Pro-Khamene’i mobs attacked the office of the late Grand Ayatollah Hoseyn Ali Montazeri, who had been Khomeyni’s designated heir before he was dropped shortly prior to Khomeyni’s death, and who had supported Musavi. Mobs attacked the house of another leading Grand Ayatollah Yusef Sane’i, and they even disrupted a speech by Ayatollah Khomeyni’s grandson at his grandfather’s shrine and prevented him from continuing his speech.
The root of the current problem between Khamenei and Ahmadinejad lies in a struggle for power between the two. The open disagreement started over Ahmadinejad’s appointment of his close friend and his son’s father-in-law Esfandiar Rahim Masha’i to the post of first vice-president shortly after the start of his second presidential term.
During his time as the head of the Tourism Organization during Ahmadinejad’s first term as president, Masha’i had become the object of a great deal of controversy. He had been present at a cultural ceremony in Turkey in December 2005 at which women had performed a traditional dance, and he was strongly criticised for that. In 2008, Masha’i hosted a ceremony in Tehran in which several women played tambourines while another carried the Koran to a podium to recite verses from the Muslim holy book. Hard-liners viewed the festive mood as disrespectful to the Koran.
Masha’i faced even harsher criticism following his remarks about the Israeli people. Speaking at a conference on tourism in Tehran, he said: “No nation in the world is our enemy. Today, Iran is friends with the people of America and Israel and this is an honour.” His remarks created an outcry among conservatives who criticised such an unprecedented stance towards Israel. Masha’i rejected all criticism and said: “I am proud of what I said and I am not going to correct myself… I would like to announce for the thousandth time, and stronger than before, that we are friends with all peoples of the world, even the people of America and Israel.” Instead of distancing himself from those remarks, Ahmadinejad defended his friend, adding: “Masha’i’s words reflected the government’s stance. It is very clear. Our people do not have any problem with other nations.”

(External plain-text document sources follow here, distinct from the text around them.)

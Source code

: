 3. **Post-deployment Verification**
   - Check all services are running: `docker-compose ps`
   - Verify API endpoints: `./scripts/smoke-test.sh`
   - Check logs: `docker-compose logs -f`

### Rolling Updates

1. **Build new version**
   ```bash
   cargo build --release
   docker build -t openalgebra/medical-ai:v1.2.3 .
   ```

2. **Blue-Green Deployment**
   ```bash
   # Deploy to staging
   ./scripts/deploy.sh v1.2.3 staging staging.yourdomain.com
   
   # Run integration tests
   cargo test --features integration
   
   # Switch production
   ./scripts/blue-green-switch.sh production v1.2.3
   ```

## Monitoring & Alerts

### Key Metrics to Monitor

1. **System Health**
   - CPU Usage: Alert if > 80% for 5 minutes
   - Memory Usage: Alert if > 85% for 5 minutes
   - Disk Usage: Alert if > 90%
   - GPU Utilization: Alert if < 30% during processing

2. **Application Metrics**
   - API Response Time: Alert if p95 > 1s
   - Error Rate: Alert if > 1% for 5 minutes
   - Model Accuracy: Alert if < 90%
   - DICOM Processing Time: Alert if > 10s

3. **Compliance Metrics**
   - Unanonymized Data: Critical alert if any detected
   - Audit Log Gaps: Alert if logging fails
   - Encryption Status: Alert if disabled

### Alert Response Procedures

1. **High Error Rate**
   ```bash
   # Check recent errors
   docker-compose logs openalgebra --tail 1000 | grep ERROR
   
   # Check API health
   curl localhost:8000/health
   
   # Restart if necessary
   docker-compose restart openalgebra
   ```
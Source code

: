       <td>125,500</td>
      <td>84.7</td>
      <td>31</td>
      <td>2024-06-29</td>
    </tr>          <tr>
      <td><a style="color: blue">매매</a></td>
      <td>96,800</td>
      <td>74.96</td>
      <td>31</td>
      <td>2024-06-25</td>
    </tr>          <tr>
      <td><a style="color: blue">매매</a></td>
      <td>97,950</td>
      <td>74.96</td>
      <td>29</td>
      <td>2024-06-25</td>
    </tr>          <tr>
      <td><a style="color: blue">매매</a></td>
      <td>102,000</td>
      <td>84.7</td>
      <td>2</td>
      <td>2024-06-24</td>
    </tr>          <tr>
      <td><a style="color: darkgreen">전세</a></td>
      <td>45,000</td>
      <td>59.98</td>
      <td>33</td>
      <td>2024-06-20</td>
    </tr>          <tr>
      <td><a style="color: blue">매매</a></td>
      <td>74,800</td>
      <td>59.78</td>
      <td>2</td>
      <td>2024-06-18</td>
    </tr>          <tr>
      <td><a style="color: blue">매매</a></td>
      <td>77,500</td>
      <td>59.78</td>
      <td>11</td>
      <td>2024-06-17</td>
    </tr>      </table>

Ignoring all that criticism, Ahmadinejad appointed Masha’i as his first vice-president after the controversial presidential election. Ayatollah Khamene’i opposed that appointment and told the president to reverse the decision. Ahmadinejad ignored the Supreme Leader’s orders for many days. There was a row at the cabinet meeting on 22 July 2010 over the rejection of the supreme leader’s order to the president. In response, Ahmadinejad dismissed a number of ministers who had disagreed with him, including the then Minister of Intelligence Mohseni-Ezhe’i.
As a matter of tradition in the Islamic Republic, the appointment and dismissal of key ministers, including ministers of intelligence, foreign affairs, defense (in charge of the military) and interior (in charge of the police) are carried out in agreement with the supreme leader. However, on that occasion, Khamene’i did not openly object to the dismissal of the minister of intelligence, but insisted on his stance over Masha’i, only to be ignored by the president, until the letter by Khamene’i to Ahmadinejad calling on him directly to sack Masha’i was read out on national television, forcing the president’s hand. Now, Ahmadinejad had no option but to give in to the leader’s demand, but he immediately appointed Masha’i as the chief of staff in the president’s office, hardly a less influential position.
A few weeks ago, a series of documentary films were released called “The Reappearance is Near.” The films referred to the reappearance of the Hidden Imam who according to the Shi’is went into hiding as a child and who will return in the Last Days to crush the enemies of Islam and to establish a reign of justice and peace. A number of people will supposedly accompany the Hidden Imam on his return. The films openly stated that President Ahmadinejad is the embodiment of Shu’ayb bin Salih, one of the saintly figures who will accompany the Hidden Imam. This would give the president a special place above all the ruling clerics as a special companion of the Hidden Imam. In fact, the president frequently takes the entire cabinet to pray next to a well near Qom, from where the Hidden Imam is supposed to emerge. He also starts all his speeches, including the ones that he has delivered at the United Nations, with a prayer for the speedy return of the Hidden Imam.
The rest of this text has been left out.